If you follow either baseball or IT infrastructure, I’m sure you’re aware of the crash of the Colorado Rockies’ web server, shortly after they started selling tickets for the World Series games. The site is back up, although the company isn’t admitting to the actual source of the problem other than to say that they were “the victim of an external, malicious attack that shut down the system.”
Journalists are known for shoving their microphones (virtual and otherwise) into the middle of a disaster and asking the victims, “How do you feel?” I haven’t called anyone at or their partner Paciolan (the service that actually runs the e-commerce site). Aside from the fact that they’re in the middle of a technology and PR firestorm, with the company located in Irvine, California, I think they have another kind of fire to put out right now. (How kind of me, huh?)
Instead, I’ve found myself contemplating the IT and business issues. By its nature, ticket sales for the World Series must be the worst kind of load testing nightmare imaginable: a sputter of traffic followed by several million people who want to witness whether Matt Holiday will actually be able to touch home plate this time. But if the ticket sales site was the victim of a malicious attack (and my cynical side whispers, “Sure sounds better to say that than to admit they screwed up, doesn’t it?”) — could they have done anything to mitigate the problem?
You probably don’t have to cope with millions of angry customers… but if your server went down at a critical time, the result might be equally devastating.
What—if anything—could the IT folks at Paciolan have done to prevent this from happening? Was this a failure of load testing? Did they choose the wrong architecture? What lessons can you learn from their misfortune?
The architecture, first: The company doesn’t say much about the technology it’s using, but thanks to a smart correspondent on the Software QA Forums, it’s easy enough to find out from their job search listings: currently Pick/Universe but moving to J2EE, with some uncertainty about the database to use.
Though I doubt the problem had anything to do with their platform. According to performance testing consultant Roland Stens, the site probably suffered a Distributed Denial of Service (DDOS) attack or automated scripts hitting the site trying to snatch tickets.

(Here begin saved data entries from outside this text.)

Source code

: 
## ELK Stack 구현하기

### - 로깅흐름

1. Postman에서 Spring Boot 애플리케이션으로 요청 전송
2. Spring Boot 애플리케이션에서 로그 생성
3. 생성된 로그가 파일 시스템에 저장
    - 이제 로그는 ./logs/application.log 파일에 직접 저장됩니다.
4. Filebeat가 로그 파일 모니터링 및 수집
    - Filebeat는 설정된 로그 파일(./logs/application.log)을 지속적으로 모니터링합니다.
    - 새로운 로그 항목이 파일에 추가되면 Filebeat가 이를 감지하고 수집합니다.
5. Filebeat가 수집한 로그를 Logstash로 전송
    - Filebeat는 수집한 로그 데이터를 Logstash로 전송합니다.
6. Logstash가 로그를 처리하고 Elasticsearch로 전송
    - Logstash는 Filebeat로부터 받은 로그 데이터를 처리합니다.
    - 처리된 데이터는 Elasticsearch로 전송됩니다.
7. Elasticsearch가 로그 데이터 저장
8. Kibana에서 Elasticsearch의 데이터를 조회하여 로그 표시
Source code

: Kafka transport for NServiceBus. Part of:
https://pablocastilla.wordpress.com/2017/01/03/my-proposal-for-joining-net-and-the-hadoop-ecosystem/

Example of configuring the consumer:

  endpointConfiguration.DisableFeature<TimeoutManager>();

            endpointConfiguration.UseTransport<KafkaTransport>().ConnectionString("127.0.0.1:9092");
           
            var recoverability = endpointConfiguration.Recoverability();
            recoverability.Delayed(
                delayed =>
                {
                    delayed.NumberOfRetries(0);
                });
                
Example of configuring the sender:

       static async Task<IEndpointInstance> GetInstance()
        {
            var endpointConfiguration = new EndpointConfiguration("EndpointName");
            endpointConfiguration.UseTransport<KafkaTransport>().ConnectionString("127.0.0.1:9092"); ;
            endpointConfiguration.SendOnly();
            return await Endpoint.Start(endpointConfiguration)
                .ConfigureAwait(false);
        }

And, say Stens, they tried to minimize this by blocking IP addresses that had repeated requests for the same info:
“Alves explained that those who saw a “page cannot be displayed” message had “IP addresses that we blocked due to suspicious/malicious activity to our website during the last 24 to 48 hours. As an example, if several inquiries came from a single IP address they were blocked.”
Said Stens, “This, effectively, also blocked traffic from sites with multiple users that use only one external IP address”—which most companies do. Stens also pointed out that Paciolan’s online ticketing brochure promotes their solution as “Power up your ticket sales, with the industry’s most robust online ticketing solution.” This, he remarked, has obviously and painfully been contradicted.
DDOS attacks are not rare. Brian Karas, who’s built several high availablity server farms, offers several specific suggestions. “This can be a particular weak point in many modern web servers because the content is often dynamically generated or pulled from a database server (as opposed to being a “flat” file of static content),” Karas said.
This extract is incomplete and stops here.